American baseball player (1927–1993)

William James Antonello (May 19, 1927 – March 4, 1993) was an American professional baseball player whose 12-season career included 40 games in Major League Baseball as an outfielder, pinch hitter and pinch runner for the Brooklyn Dodgers. The Brooklyn native threw and batted right-handed, stood 5 ft 11 in tall and weighed 185 lb.

Antonello attended Fort Hamilton High School and served in the United States Navy as a 17-year-old during World War II. He signed with the Dodgers in 1946 and spent seven full seasons in their farm system before his promotion to the 1953 edition. In his long big-league campaign, he started nine games, five of them in left field, scored nine runs, and collected seven hits and two bases on balls in 45 plate appearances. Those seven hits included one home run, hit off Ken Raffensberger of the Cincinnati Redlegs at Crosley Field on May 17. Antonello batted .163 with four runs batted in.

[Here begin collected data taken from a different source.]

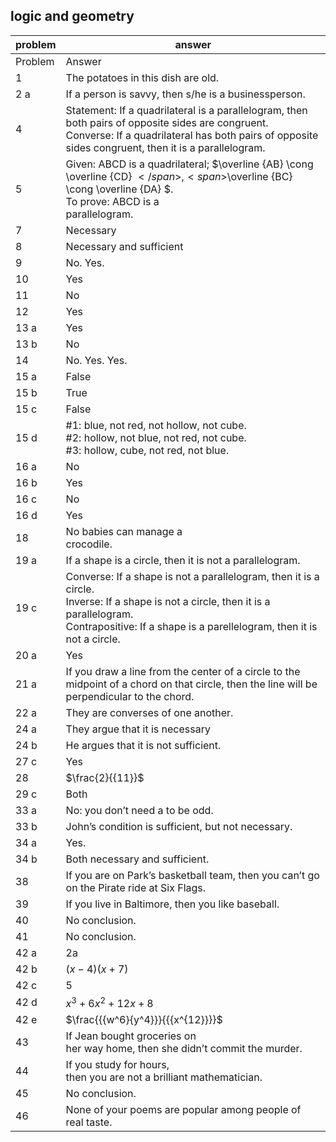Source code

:
## logic and geometry


|problem|answer|
|-------|------|
|Problem|Answer|
|1|The potatoes in this dish are old.|
|2 a|If a person is savvy, then s/he is a businessperson.|
|4|Statement: If a quadrilateral is a parallelogram, then both pairs of opposite sides are congruent.<br>Converse: If a quadrilateral has both pairs of opposite sides congruent, then it is a parallelogram.|
|5|Given: ABCD is a quadrilateral; <span>$\overline {AB} \cong \overline {CD} $</span>, <span>$\overline {BC} \cong \overline {DA} $</span>.<br>To prove: ABCD is a <br>parallelogram.|
|7|Necessary|
|8|Necessary and sufficient|
|9|No. Yes.|
|10|Yes|
|11|No|
|12|Yes|
|13 a|Yes|
|13 b|No|
|14|No. Yes. Yes.|
|15 a|False|
|15 b|True|
|15 c|False|
|15 d|#1: blue, not red, not hollow, not cube.<br>#2: hollow, not blue, not red, not cube.<br>#3: hollow, cube, not red, not blue.|
|16 a|No|
|16 b|Yes|
|16 c|No|
|16 d|Yes|
|18|No babies can manage a <br>crocodile.|
|19 a|If a shape is a circle, then it is not a parallelogram.|
|19 c|Converse: If a shape is not a parallelogram, then it is a circle.<br>Inverse: If a shape is not a circle, then it is a parallelogram.<br>Contrapositive: If a shape is a parellelogram, then it is not a circle.|
|20 a|Yes|
|21 a|If you draw a line from the center of a circle to the midpoint of a chord on that circle, then the line will be perpendicular to the chord.|
|22 a|They are converses of one another.|
|24 a|They argue that it is necessary|
|24 b|He argues that it is not sufficient.|
|27 c|Yes|
|28|<span>$\frac{2}{{11}}$</span>|
|29 c|Both|
|33 a|No: you don’t need a to be odd.|
|33 b|John’s condition is sufficient, but not necessary.|
|34 a|Yes.|
|34 b|Both necessary and sufficient.|
|38|If you are on Park’s basketball team, then you can’t go on the Pirate ride at Six Flags.|
|39|If you live in Baltimore, then you like baseball.|
|40|No conclusion.|
|41|No conclusion.|
|42 a|2a|
|42 b|<span>$\left( {x - 4} \right)\left( {x + 7} \right)$</span>|
|42 c|5|
|42 d|<span>${x^3} + 6{x^2} + 12x + 8$</span>|
|42 e|<span>$\frac{{{w^6}{y^4}}}{{{x^{12}}}}$</span>|
|43|If Jean bought groceries on <br>her way home, then she didn’t commit the murder.|
|44|If you study for hours, <br>then you are not a brilliant mathematician.|
|45|No conclusion.|
|46|None of your poems are popular among people of real taste.|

That year, Brooklyn captured 105 regular-season games and the National League pennant, but Antonello did not appear in the 1953 World Series, won by the New York Yankees in six games. He played professionally through the 1957 minor-league season.

Antonello settled in his wife's hometown of Arden Hills, Saint Paul, Minnesota, where he had played Triple-A baseball during the early 1950s, and died in Fridley, Minnesota, at age 65 in 1993.